Yeah, that work's already being done, by the sounds of it (using
DwarfLinker (the implementation of dsymutil) in lld for ELF and such).


>
>
> It'd have the debug info & the linked executable code available, so you'd
> be able to see which bits of the executable code are referred to by which
> bits of debug info.
>
>
> --update was in the original dsymutil that I wrote and it would just
> update the accelerator tables in the dSYM file and rewrite the binary and
> exit. There were a few iterations of the accelerator tables and this
> allowed us to quickly update older and out of date versions. The
> llvm-dsymutil has this feature and also allows you to specify DWARF5 or
> Apple accelerator tables.
>

Ah, good to know there's precedent there, then.

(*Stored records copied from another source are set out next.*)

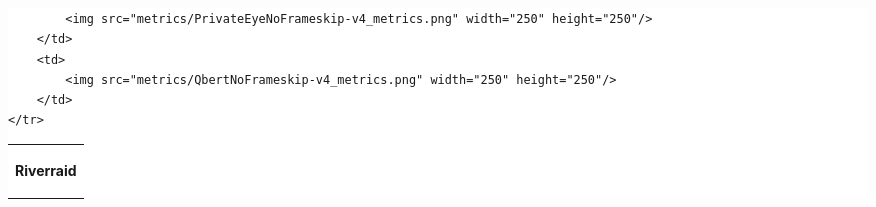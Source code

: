             <img src="metrics/PrivateEyeNoFrameskip-v4_metrics.png" width="250" height="250"/>
        </td>
        <td>
            <img src="metrics/QbertNoFrameskip-v4_metrics.png" width="250" height="250"/>
        </td>
    </tr>
</table>
<table>
    <tr>
        <td>
            <p><b>Riverraid</b></p>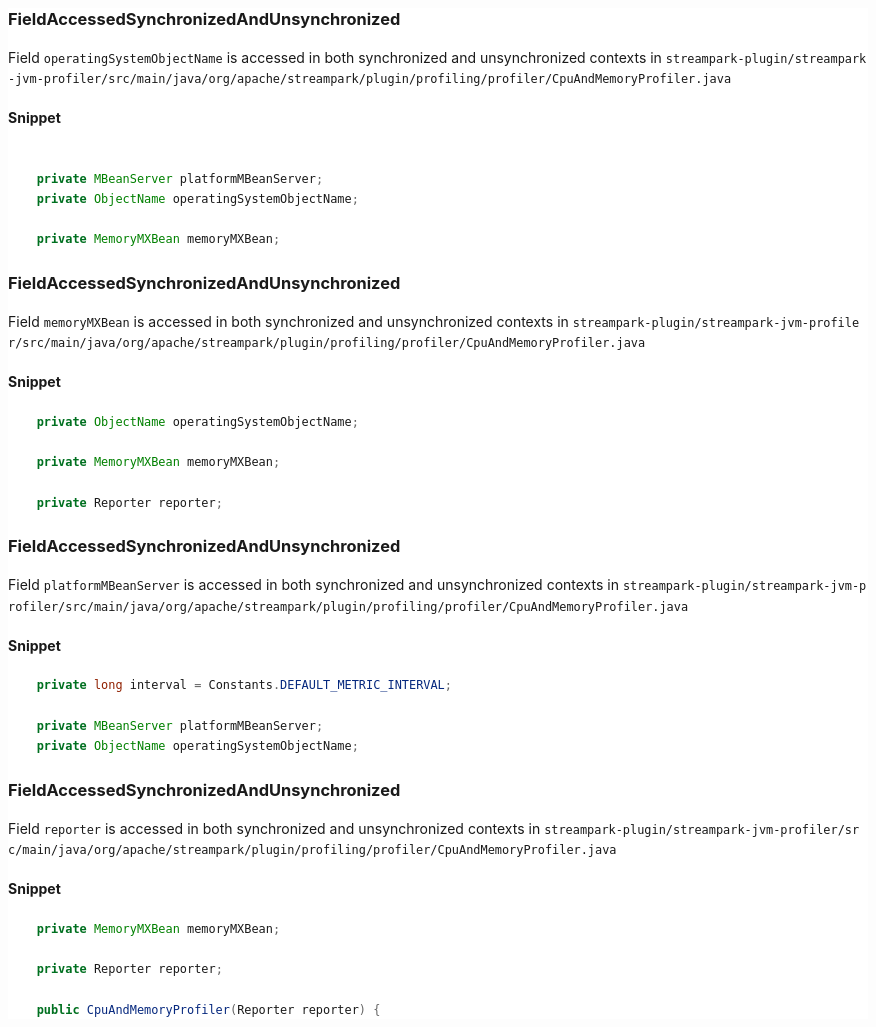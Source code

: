 ### FieldAccessedSynchronizedAndUnsynchronized
Field `operatingSystemObjectName` is accessed in both synchronized and unsynchronized contexts
in `streampark-plugin/streampark-jvm-profiler/src/main/java/org/apache/streampark/plugin/profiling/profiler/CpuAndMemoryProfiler.java`
#### Snippet
```java

    private MBeanServer platformMBeanServer;
    private ObjectName operatingSystemObjectName;

    private MemoryMXBean memoryMXBean;
```

### FieldAccessedSynchronizedAndUnsynchronized
Field `memoryMXBean` is accessed in both synchronized and unsynchronized contexts
in `streampark-plugin/streampark-jvm-profiler/src/main/java/org/apache/streampark/plugin/profiling/profiler/CpuAndMemoryProfiler.java`
#### Snippet
```java
    private ObjectName operatingSystemObjectName;

    private MemoryMXBean memoryMXBean;

    private Reporter reporter;
```

### FieldAccessedSynchronizedAndUnsynchronized
Field `platformMBeanServer` is accessed in both synchronized and unsynchronized contexts
in `streampark-plugin/streampark-jvm-profiler/src/main/java/org/apache/streampark/plugin/profiling/profiler/CpuAndMemoryProfiler.java`
#### Snippet
```java
    private long interval = Constants.DEFAULT_METRIC_INTERVAL;

    private MBeanServer platformMBeanServer;
    private ObjectName operatingSystemObjectName;

```

### FieldAccessedSynchronizedAndUnsynchronized
Field `reporter` is accessed in both synchronized and unsynchronized contexts
in `streampark-plugin/streampark-jvm-profiler/src/main/java/org/apache/streampark/plugin/profiling/profiler/CpuAndMemoryProfiler.java`
#### Snippet
```java
    private MemoryMXBean memoryMXBean;

    private Reporter reporter;

    public CpuAndMemoryProfiler(Reporter reporter) {
```
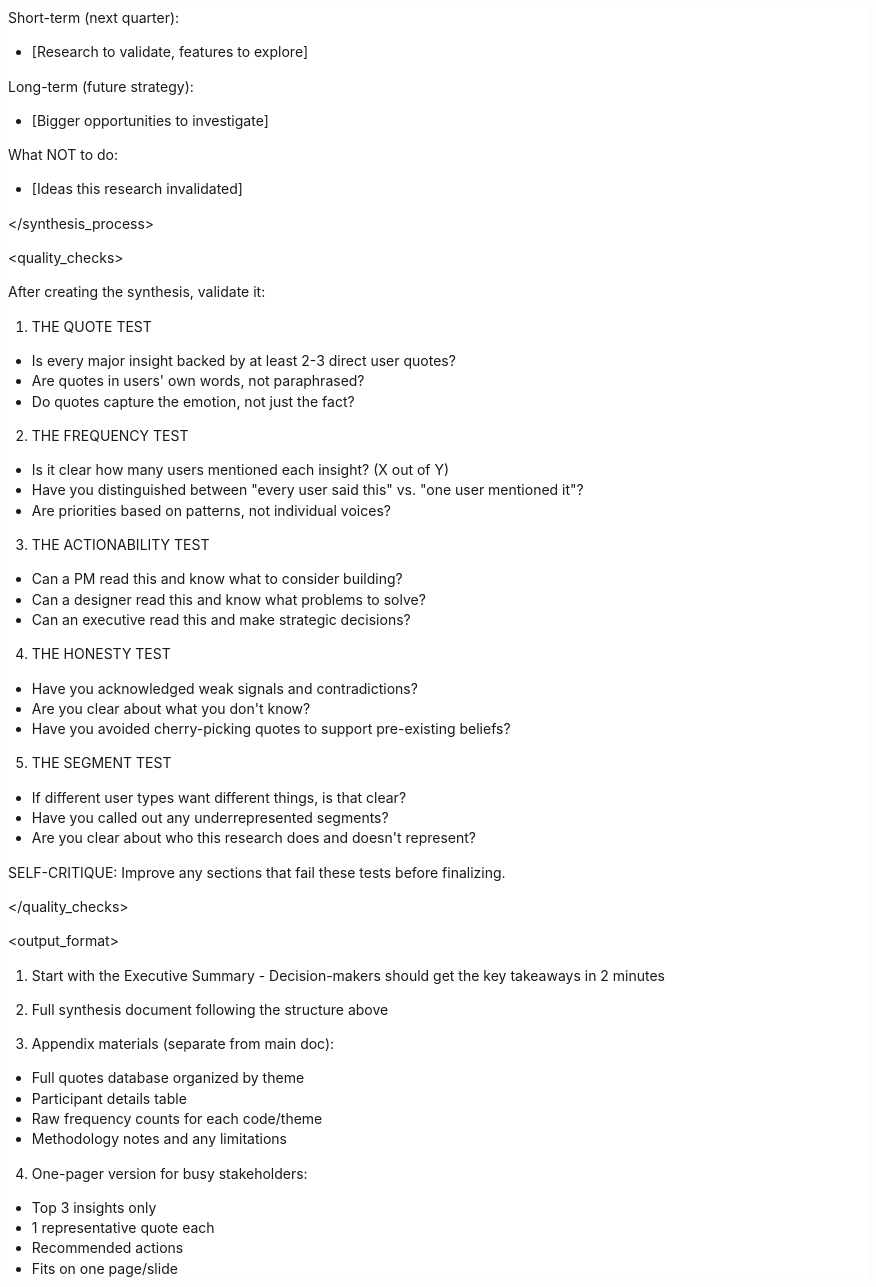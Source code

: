 Short-term (next quarter):
- [Research to validate, features to explore]

Long-term (future strategy):
- [Bigger opportunities to investigate]

What NOT to do:
- [Ideas this research invalidated]

</synthesis_process>

<quality_checks>

After creating the synthesis, validate it:

1. THE QUOTE TEST
- Is every major insight backed by at least 2-3 direct user quotes?
- Are quotes in users' own words, not paraphrased?
- Do quotes capture the emotion, not just the fact?

2. THE FREQUENCY TEST
- Is it clear how many users mentioned each insight? (X out of Y)
- Have you distinguished between "every user said this" vs. "one user mentioned it"?
- Are priorities based on patterns, not individual voices?

3. THE ACTIONABILITY TEST
- Can a PM read this and know what to consider building?
- Can a designer read this and know what problems to solve?
- Can an executive read this and make strategic decisions?

4. THE HONESTY TEST
- Have you acknowledged weak signals and contradictions?
- Are you clear about what you don't know?
- Have you avoided cherry-picking quotes to support pre-existing beliefs?

5. THE SEGMENT TEST
- If different user types want different things, is that clear?
- Have you called out any underrepresented segments?
- Are you clear about who this research does and doesn't represent?

SELF-CRITIQUE: Improve any sections that fail these tests before finalizing.

</quality_checks>

<output_format>

1. Start with the Executive Summary - Decision-makers should get the key takeaways in 2 minutes

2. Full synthesis document following the structure above

3. Appendix materials (separate from main doc):
- Full quotes database organized by theme
- Participant details table
- Raw frequency counts for each code/theme
- Methodology notes and any limitations

4. One-pager version for busy stakeholders:
- Top 3 insights only
- 1 representative quote each
- Recommended actions
- Fits on one page/slide
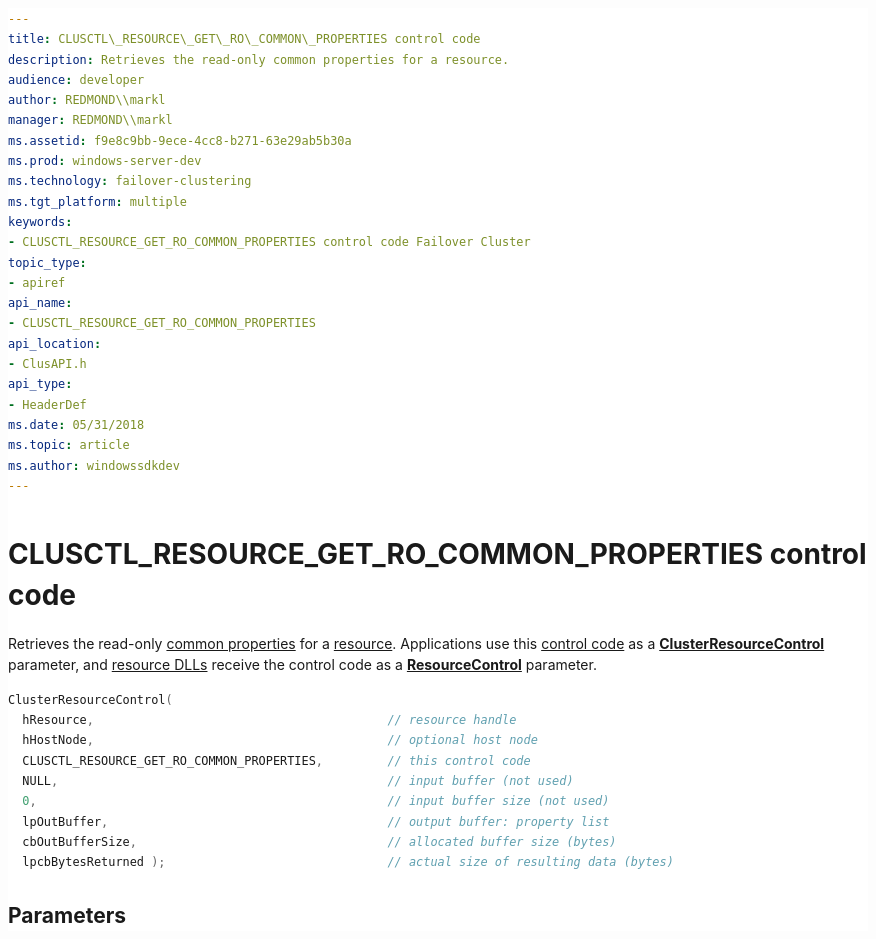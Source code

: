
 ```yaml
---
title: CLUSCTL\_RESOURCE\_GET\_RO\_COMMON\_PROPERTIES control code
description: Retrieves the read-only common properties for a resource.
audience: developer
author: REDMOND\\markl
manager: REDMOND\\markl
ms.assetid: f9e8c9bb-9ece-4cc8-b271-63e29ab5b30a
ms.prod: windows-server-dev
ms.technology: failover-clustering
ms.tgt_platform: multiple
keywords:
- CLUSCTL_RESOURCE_GET_RO_COMMON_PROPERTIES control code Failover Cluster
topic_type:
- apiref
api_name:
- CLUSCTL_RESOURCE_GET_RO_COMMON_PROPERTIES
api_location:
- ClusAPI.h
api_type:
- HeaderDef
ms.date: 05/31/2018
ms.topic: article
ms.author: windowssdkdev
---
```


# CLUSCTL\_RESOURCE\_GET\_RO\_COMMON\_PROPERTIES control code

Retrieves the read-only [common properties](common-properties.md) for a [resource](resources.md). Applications use this [control code](about-control-codes.md) as a [**ClusterResourceControl**](/windows/previous-versions/ClusAPI/nf-clusapi-clusterresourcecontrol?branch=master) parameter, and [resource DLLs](resource-dlls.md) receive the control code as a [**ResourceControl**](/windows/previous-versions/ResApi/nc-resapi-presource_control_routine?branch=master) parameter.


```C++
ClusterResourceControl( 
  hResource,                                         // resource handle
  hHostNode,                                         // optional host node
  CLUSCTL_RESOURCE_GET_RO_COMMON_PROPERTIES,         // this control code
  NULL,                                              // input buffer (not used)
  0,                                                 // input buffer size (not used)
  lpOutBuffer,                                       // output buffer: property list
  cbOutBufferSize,                                   // allocated buffer size (bytes)
  lpcbBytesReturned );                               // actual size of resulting data (bytes)
```



## Parameters
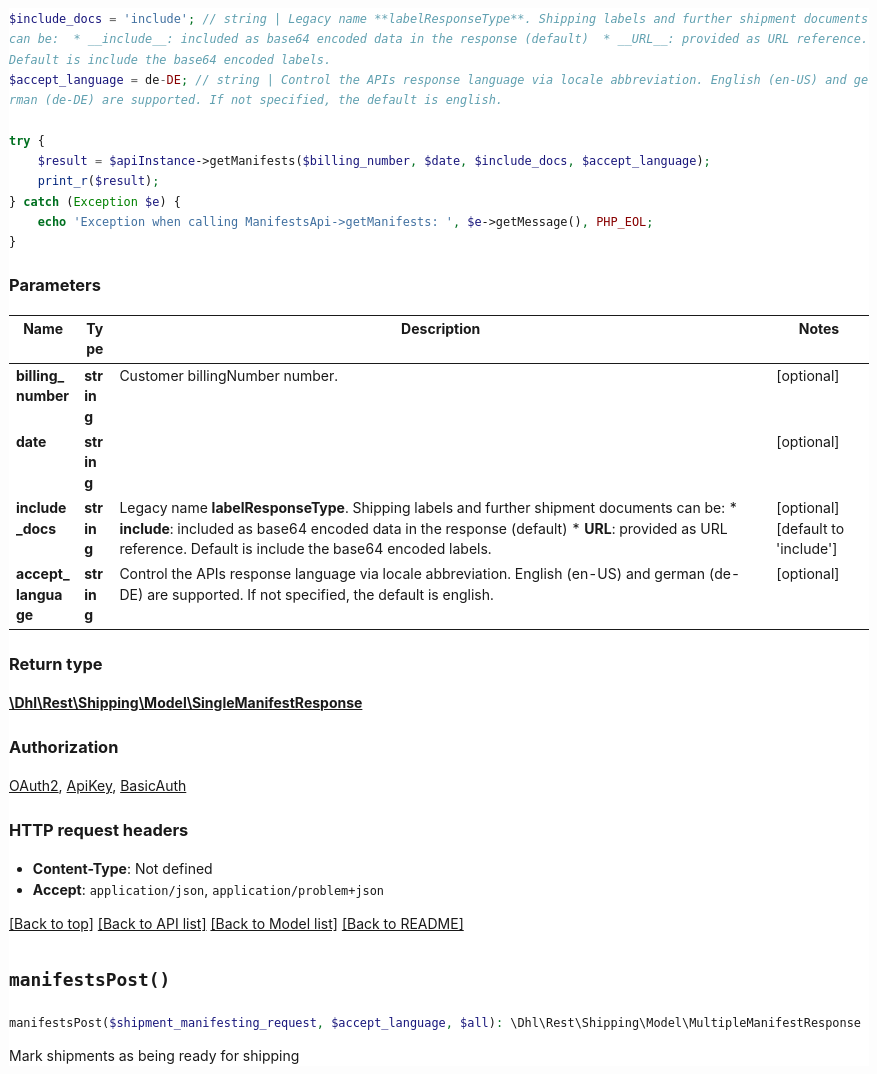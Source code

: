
 ```php
$include_docs = 'include'; // string | Legacy name **labelResponseType**. Shipping labels and further shipment documents can be:  * __include__: included as base64 encoded data in the response (default)  * __URL__: provided as URL reference.  Default is include the base64 encoded labels.
$accept_language = de-DE; // string | Control the APIs response language via locale abbreviation. English (en-US) and german (de-DE) are supported. If not specified, the default is english.

try {
    $result = $apiInstance->getManifests($billing_number, $date, $include_docs, $accept_language);
    print_r($result);
} catch (Exception $e) {
    echo 'Exception when calling ManifestsApi->getManifests: ', $e->getMessage(), PHP_EOL;
}
```

### Parameters

| Name | Type | Description  | Notes |
| ------------- | ------------- | ------------- | ------------- |
| **billing_number** | **string**| Customer billingNumber number. | [optional] |
| **date** | **string**|  | [optional] |
| **include_docs** | **string**| Legacy name **labelResponseType**. Shipping labels and further shipment documents can be:  * __include__: included as base64 encoded data in the response (default)  * __URL__: provided as URL reference.  Default is include the base64 encoded labels. | [optional] [default to &#39;include&#39;] |
| **accept_language** | **string**| Control the APIs response language via locale abbreviation. English (en-US) and german (de-DE) are supported. If not specified, the default is english. | [optional] |

### Return type

[**\Dhl\Rest\Shipping\Model\SingleManifestResponse**](../Model/SingleManifestResponse.md)

### Authorization

[OAuth2](../../README.md#OAuth2), [ApiKey](../../README.md#ApiKey), [BasicAuth](../../README.md#BasicAuth)

### HTTP request headers

- **Content-Type**: Not defined
- **Accept**: `application/json`, `application/problem+json`

[[Back to top]](#) [[Back to API list]](../../README.md#endpoints)
[[Back to Model list]](../../README.md#models)
[[Back to README]](../../README.md)

## `manifestsPost()`

```php
manifestsPost($shipment_manifesting_request, $accept_language, $all): \Dhl\Rest\Shipping\Model\MultipleManifestResponse
```

Mark shipments as being ready for shipping
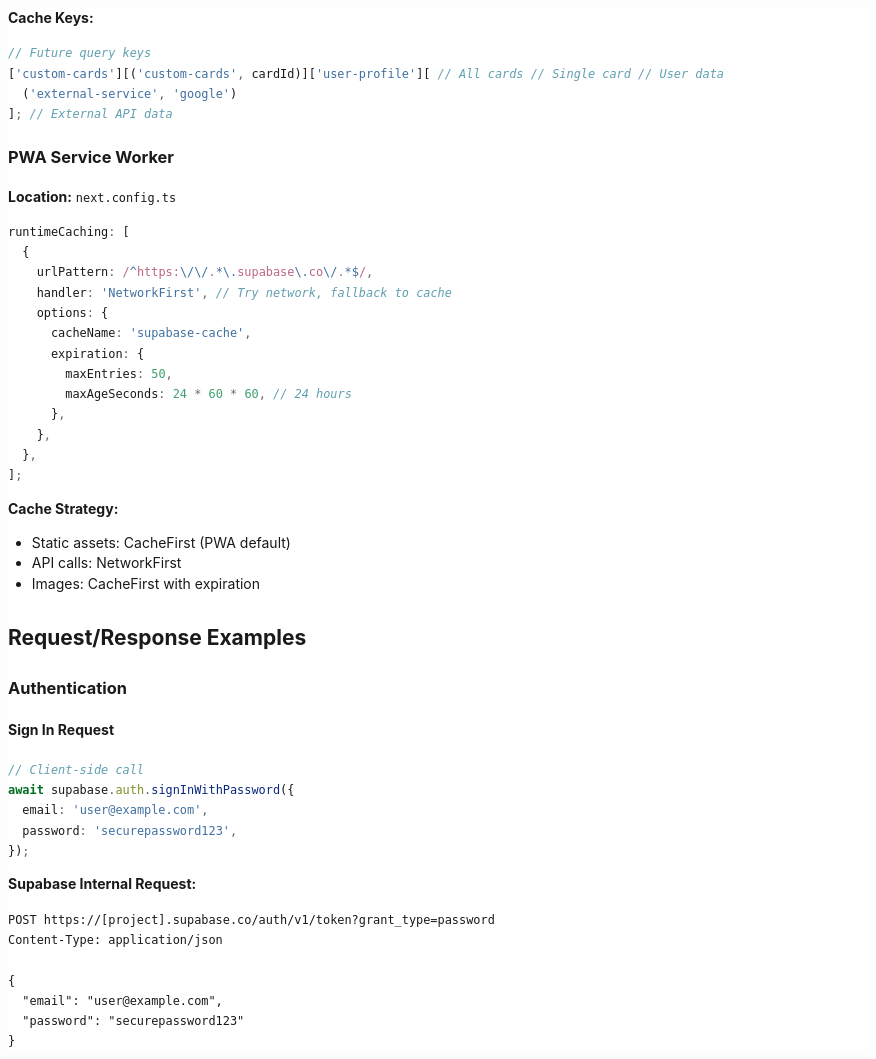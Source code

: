 **Cache Keys:**

```typescript
// Future query keys
['custom-cards'][('custom-cards', cardId)]['user-profile'][ // All cards // Single card // User data
  ('external-service', 'google')
]; // External API data
```

### PWA Service Worker

**Location:** `next.config.ts`

```typescript
runtimeCaching: [
  {
    urlPattern: /^https:\/\/.*\.supabase\.co\/.*$/,
    handler: 'NetworkFirst', // Try network, fallback to cache
    options: {
      cacheName: 'supabase-cache',
      expiration: {
        maxEntries: 50,
        maxAgeSeconds: 24 * 60 * 60, // 24 hours
      },
    },
  },
];
```

**Cache Strategy:**

- Static assets: CacheFirst (PWA default)
- API calls: NetworkFirst
- Images: CacheFirst with expiration

## Request/Response Examples

### Authentication

#### Sign In Request

```typescript
// Client-side call
await supabase.auth.signInWithPassword({
  email: 'user@example.com',
  password: 'securepassword123',
});
```

**Supabase Internal Request:**

```http
POST https://[project].supabase.co/auth/v1/token?grant_type=password
Content-Type: application/json

{
  "email": "user@example.com",
  "password": "securepassword123"
}
```

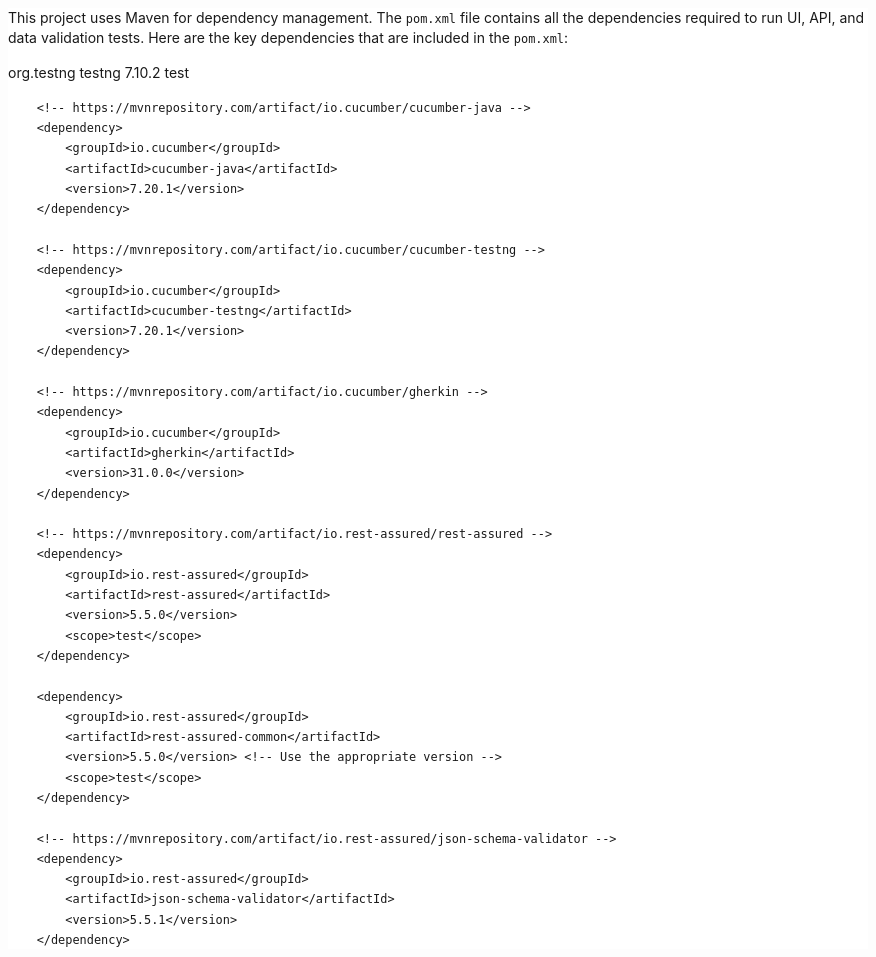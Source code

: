 This project uses Maven for dependency management. The `pom.xml` file contains all the dependencies required to run UI, API, and data validation tests.
Here are the key dependencies that are included in the `pom.xml`:

<dependencies>

<dependency>
<groupId>org.testng</groupId>
<artifactId>testng</artifactId>
<version>7.10.2</version>
<scope>test</scope>
</dependency>

        <!-- https://mvnrepository.com/artifact/io.cucumber/cucumber-java -->
        <dependency>
            <groupId>io.cucumber</groupId>
            <artifactId>cucumber-java</artifactId>
            <version>7.20.1</version>
        </dependency>

        <!-- https://mvnrepository.com/artifact/io.cucumber/cucumber-testng -->
        <dependency>
            <groupId>io.cucumber</groupId>
            <artifactId>cucumber-testng</artifactId>
            <version>7.20.1</version>
        </dependency>

        <!-- https://mvnrepository.com/artifact/io.cucumber/gherkin -->
        <dependency>
            <groupId>io.cucumber</groupId>
            <artifactId>gherkin</artifactId>
            <version>31.0.0</version>
        </dependency>

        <!-- https://mvnrepository.com/artifact/io.rest-assured/rest-assured -->
        <dependency>
            <groupId>io.rest-assured</groupId>
            <artifactId>rest-assured</artifactId>
            <version>5.5.0</version>
            <scope>test</scope>
        </dependency>

        <dependency>
            <groupId>io.rest-assured</groupId>
            <artifactId>rest-assured-common</artifactId>
            <version>5.5.0</version> <!-- Use the appropriate version -->
            <scope>test</scope>
        </dependency>

        <!-- https://mvnrepository.com/artifact/io.rest-assured/json-schema-validator -->
        <dependency>
            <groupId>io.rest-assured</groupId>
            <artifactId>json-schema-validator</artifactId>
            <version>5.5.1</version>
        </dependency>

Sounds like you've got the right people involved/signing off on the
dsymutil direction - so I'll leave you folks to it!

- Dave


>
>
>
>
>>
>> On Mar 2, 2020, at 3:44 PM, Eric Christopher <echristo at gmail.com> wrote:
>>
>> I'd like it... Adrian? Fred?
>>
>> -eric
>>
>> On Mon, Mar 2, 2020 at 3:44 PM Greg Clayton <clayborg at gmail.com> wrote:
>>
>>> Yes. I am fine with adding ELF support to llvm-dsymutil if that is the
>>> way people think we should go?
>>>
>> Feels like a bit of a weird fit to me (equally llvm-objcopy seems like a
> weird fit too) - given the specific name & nature of Darwin debug info
> distribution being a bit different (reading object files, having input from
> the linker, etc) & the specific name being pretty uniquely applied to that
> model/output.
>
> (does that way lie moving dwp functionality to llvm-dsymutil too? )
>
> But don't feel super strongly about any of it.
>
>
> I'd be fine with making a new "llvm-dwarfld" tool if we think that is the
> way to go. The main issue is there would be a lot of duplicated code
> between llvm-dsymutil and llvm-dwarfld.